[Data extracted from a collection]

%%

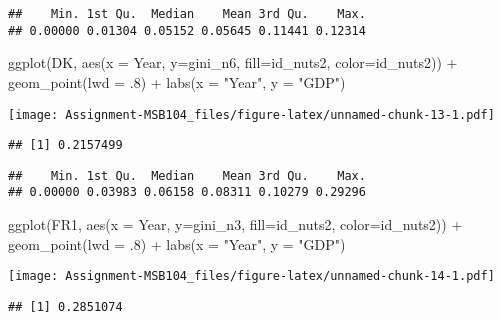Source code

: \documentclass[
]{article}
\newenvironment{Shaded}{\begin{snugshade}}{\end{snugshade}}
\newcommand{\AttributeTok}[1]{\textcolor[rgb]{0.77,0.63,0.00}{#1}}
\newcommand{\DecValTok}[1]{\textcolor[rgb]{0.00,0.00,0.81}{#1}}
\newcommand{\FunctionTok}[1]{\textcolor[rgb]{0.00,0.00,0.00}{#1}}
\newcommand{\NormalTok}[1]{#1}
\newcommand{\SpecialCharTok}[1]{\textcolor[rgb]{0.00,0.00,0.00}{#1}}
\newcommand{\StringTok}[1]{\textcolor[rgb]{0.31,0.60,0.02}{#1}}
\begin{document}
\begin{verbatim}
##    Min. 1st Qu.  Median    Mean 3rd Qu.    Max. 
## 0.00000 0.01304 0.05152 0.05645 0.11441 0.12314
\end{verbatim}

\begin{Shaded}
\begin{Highlighting}[]
  \FunctionTok{ggplot}\NormalTok{(DK, }\FunctionTok{aes}\NormalTok{(}\AttributeTok{x =}\NormalTok{ Year, }\AttributeTok{y=}\NormalTok{gini\_n6, }\AttributeTok{fill=}\NormalTok{id\_nuts2, }\AttributeTok{color=}\NormalTok{id\_nuts2)) }\SpecialCharTok{+}
  \FunctionTok{geom\_point}\NormalTok{(}\AttributeTok{lwd =}\NormalTok{ .}\DecValTok{8}\NormalTok{) }\SpecialCharTok{+}
   \FunctionTok{labs}\NormalTok{(}\AttributeTok{x =} \StringTok{"Year"}\NormalTok{, }\AttributeTok{y =} \StringTok{"GDP"}\NormalTok{)}
\end{Highlighting}
\end{Shaded}

\texttt{[image: Assignment-MSB104\_files/figure-latex/unnamed-chunk-13-1.pdf]}

\begin{verbatim}
## [1] 0.2157499
\end{verbatim}

\begin{verbatim}
##    Min. 1st Qu.  Median    Mean 3rd Qu.    Max. 
## 0.00000 0.03983 0.06158 0.08311 0.10279 0.29296
\end{verbatim}

\begin{Shaded}
\begin{Highlighting}[]
  \FunctionTok{ggplot}\NormalTok{(FR1, }\FunctionTok{aes}\NormalTok{(}\AttributeTok{x =}\NormalTok{ Year, }\AttributeTok{y=}\NormalTok{gini\_n3, }\AttributeTok{fill=}\NormalTok{id\_nuts2, }\AttributeTok{color=}\NormalTok{id\_nuts2)) }\SpecialCharTok{+}
  \FunctionTok{geom\_point}\NormalTok{(}\AttributeTok{lwd =}\NormalTok{ .}\DecValTok{8}\NormalTok{) }\SpecialCharTok{+}
   \FunctionTok{labs}\NormalTok{(}\AttributeTok{x =} \StringTok{"Year"}\NormalTok{, }\AttributeTok{y =} \StringTok{"GDP"}\NormalTok{)}
\end{Highlighting}
\end{Shaded}

\texttt{[image: Assignment-MSB104\_files/figure-latex/unnamed-chunk-14-1.pdf]}

\begin{verbatim}
## [1] 0.2851074
\end{verbatim}
\end{document}
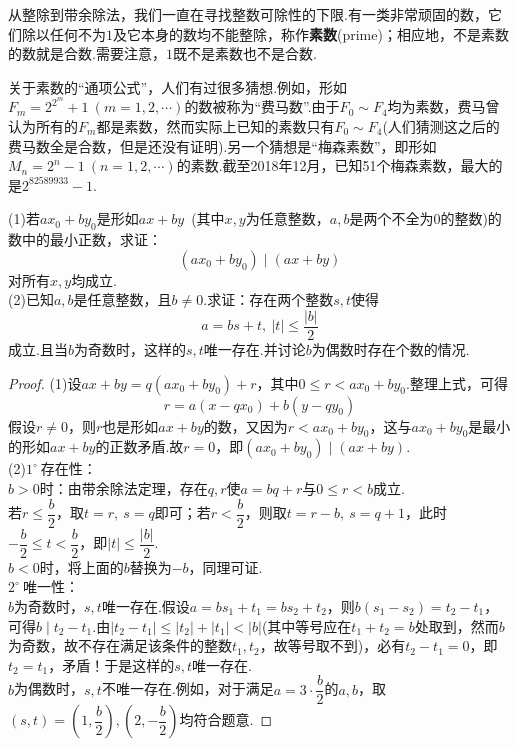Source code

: \documentclass[lang=cn, zihao=5]{elegantbook}
\newcommand{\buzhou}[1]{$#1^{\circ} \ $}
\begin{document}
从整除到带余除法，我们一直在寻找整数可除性的下限.有一类非常顽固的数，它们除以任何不为$1$及它本身的数均不能整除，称作\textbf{素数}(prime)；相应地，不是素数的数就是合数.需要注意，$1$既不是素数也不是合数.

关于素数的“通项公式”，人们有过很多猜想.例如，形如$F_m=2^{2^m}+1~(m=1,2,\cdots )$的数被称为“费马数”.由于$F_0 \sim F_4$均为素数，费马曾认为所有的$F_m$都是素数，然而实际上已知的素数只有$F_0 \sim F_4$(人们猜测这之后的费马数全是合数，但是还没有证明).另一个猜想是“梅森素数”，即形如$M_n=2^n-1~(n=1,2,\cdots )$的素数.截至2018年12月，已知51个梅森素数，最大的是$2^{82589933}-1$.

\begin{example} %
	(1)若$ax_0+by_0$是形如$ax+by$~(其中$x,y$为任意整数，$a,b$是两个不全为$0$的整数)的数中的最小正数，求证：$$(ax_0+by_0) \mid (ax+by)$$对所有$x,y$均成立. \\
	(2)已知$a,b$是任意整数，且$b \neq 0$.求证：存在两个整数$s,t$使得$$a=bs+t,~|t| \leq \frac{|b|}{2}$$
	成立.且当$b$为奇数时，这样的$s,t$唯一存在.并讨论$b$为偶数时存在个数的情况.
\end{example}
\begin{proof}
	(1)设$ax+by=q(ax_0+by_0)+r$，其中$0 \leq r < ax_0+by_0$.整理上式，可得$$r=a(x-qx_0)+b(y-qy_0)$$
	假设$r \neq 0$，则$r$也是形如$ax+by$的数，又因为$r < ax_0+by_0$，这与$ax_0+by_0$是最小的形如$ax+by$的正数矛盾.故$r=0$，即$(ax_0+by_0) \mid (ax+by)$. \\
	(2)\buzhou{1}存在性： \\
	$b > 0$时：由带余除法定理，存在$q,r$使$a=bq+r$与$0 \leq r <b$成立. \\
	若$r \leq \dfrac{b}{2}$，取$t=r,~s=q$即可；若$r < \dfrac{b}{2}$，则取$t=r-b,~s=q+1$，此时$-\dfrac{b}{2} \leq t < \dfrac{b}{2}$，即$|t| \leq \dfrac{|b|}{2}$. \\
	$b < 0$时，将上面的$b$替换为$-b$，同理可证. \\
	\buzhou{2}唯一性：\\
	$b$为奇数时，$s,t$唯一存在.假设$a=bs_1+t_1=bs_2+t_2$，则$b(s_1-s_2)=t_2-t_1$，可得$b \mid t_2-t_1$.由$|t_2-t_1| \leq |t_2|+|t_1| < |b|$(其中等号应在$t_1+t_2=b$处取到，然而$b$为奇数，故不存在满足该条件的整数$t_1,t_2$，故等号取不到)，必有$t_2-t_1=0$，即$t_2=t_1$，矛盾！于是这样的$s,t$唯一存在. \\
	$b$为偶数时，$s,t$不唯一存在.例如，对于满足$a=3 \cdot \dfrac{b}{2}$的$a,b$，取$(s,t)=(1,\dfrac{b}{2}),(2,-\dfrac{b}{2})$均符合题意.
\end{proof}
\end{document}
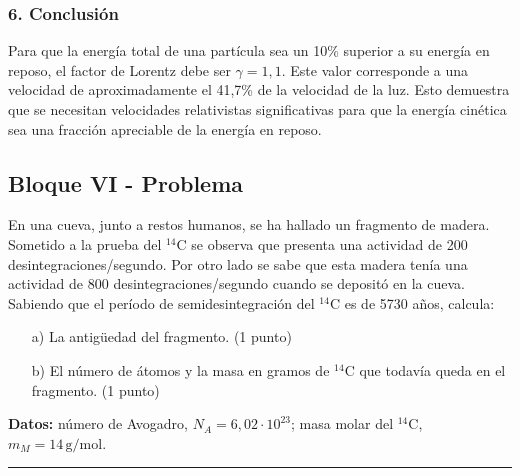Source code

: \subsubsection*{6. Conclusión}
\begin{cajaconclusion}
Para que la energía total de una partícula sea un 10\% superior a su energía en reposo, el factor de Lorentz debe ser $\gamma=1,1$. Este valor corresponde a una velocidad de aproximadamente el 41,7\% de la velocidad de la luz. Esto demuestra que se necesitan velocidades relativistas significativas para que la energía cinética sea una fracción apreciable de la energía en reposo.
\end{cajaconclusion}

\newpage
\subsection{Bloque VI - Problema}
\label{subsec:VI_A_2013_jun_ord}

\begin{cajaenunciado}
En una cueva, junto a restos humanos, se ha hallado un fragmento de madera. Sometido a la prueba del $^{14}\text{C}$ se observa que presenta una actividad de 200 desintegraciones/segundo. Por otro lado se sabe que esta madera tenía una actividad de 800 desintegraciones/segundo cuando se depositó en la cueva. Sabiendo que el período de semidesintegración del $^{14}\text{C}$ es de 5730 años, calcula:
\begin{enumerate}
    \item[a)] La antigüedad del fragmento. (1 punto)
    \item[b)] El número de átomos y la masa en gramos de $^{14}\text{C}$ que todavía queda en el fragmento. (1 punto)
\end{enumerate}
\textbf{Datos:} número de Avogadro, $N_{A}=6,02\cdot10^{23}$; masa molar del $^{14}\text{C}$, $m_{M}=14\,\text{g/mol}$.
\end{cajaenunciado}
\hrule

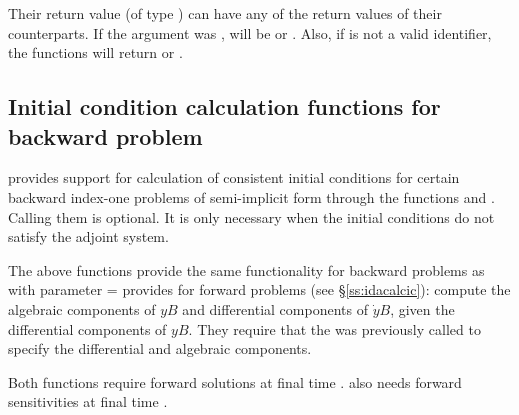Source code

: Their return value  (of type ) can have any of the return values of their counterparts.
If the  argument was , 
 will be  or . 
Also, if  is not a valid identifier, the functions will return 
 or .


\subsection{Initial condition calculation functions for backward problem}
\label{sss:idacalcicB}

{\idas} provides support for calculation of consistent initial 
conditions for certain backward index-one problems of semi-implicit form through
the functions  and . Calling them is 
optional. It is only necessary when the initial conditions do not satisfy
the adjoint system. 

The above functions provide the same functionality for backward problems as 
 with parameter  =   
provides for forward problems (see \S\ref{ss:idacalcic}): compute the 
algebraic components of $yB$ and differential  components of $\dot{y}B$, given 
the differential components of $yB$.  They require that the 
was previously called to specify the differential and algebraic components.               


Both functions require forward solutions at final time .  
also needs forward sensitivities at final time .

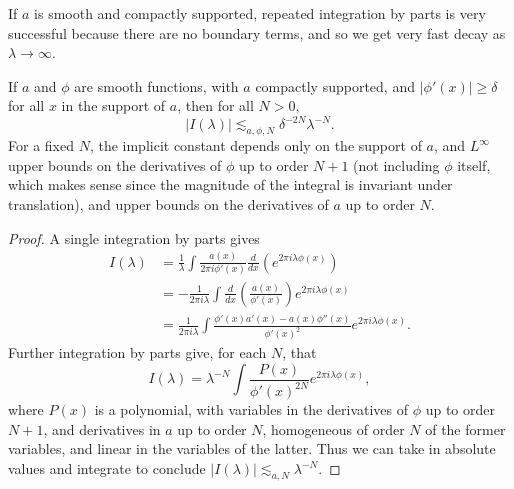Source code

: If $a$ is smooth and compactly supported, repeated integration by parts is very successful because there are no boundary terms, and so we get very fast decay as $\lambda \to \infty$.

\begin{theorem}
    If $a$ and $\phi$ are smooth functions, with $a$ compactly supported, and $|\phi'(x)| \geq \delta$ for all $x$ in the support of $a$, then for all $N > 0$,
    \[ |I(\lambda)| \lesssim_{a,\phi,N} \delta^{-2N} \lambda^{-N}. \]
    For a fixed $N$, the implicit constant depends only on the support of $a$, and $L^\infty$ upper bounds on the derivatives of $\phi$ up to order $N+1$ (not including $\phi$ itself, which makes sense since the magnitude of the integral is invariant under translation), and upper bounds on the derivatives of $a$ up to order $N$.
\end{theorem}
\begin{proof}
  A single integration by parts gives
  \begin{align*} I(\lambda) &= \frac{1}{\lambda} \int \frac{a(x)}{2 \pi i \phi'(x)} \frac{d}{dx} \left( e^{2 \pi i \lambda \phi(x)} \right)\\
  &= - \frac{1}{2 \pi i \lambda} \int \frac{d}{dx} \left( \frac{a(x)}{\phi'(x)} \right) e^{2 \pi i \lambda \phi(x)}\\
  &= \frac{1}{2 \pi i \lambda} \int \frac{\phi'(x) a'(x) - a(x) \phi''(x)}{\phi'(x)^2} e^{2 \pi i \lambda \phi(x)}.
  \end{align*}
  Further integration by parts give, for each $N$, that
  \[ I(\lambda) = \lambda^{-N} \int \frac{P(x)}{\phi'(x)^{2N}} e^{2 \pi i \lambda \phi(x)}, \]
  where $P(x)$ is a polynomial, with variables in the derivatives of $\phi$ up to order $N+1$, and derivatives in $a$ up to order $N$, homogeneous of order $N$ of the former variables, and linear in the variables of the latter. Thus we can take in absolute values and integrate to conclude $|I(\lambda)| \lesssim_{a,N} \lambda^{-N}$.
\end{proof}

%%

Task to complete: Supply only the count of lines above holding "为奇数时".

Worked solution: 2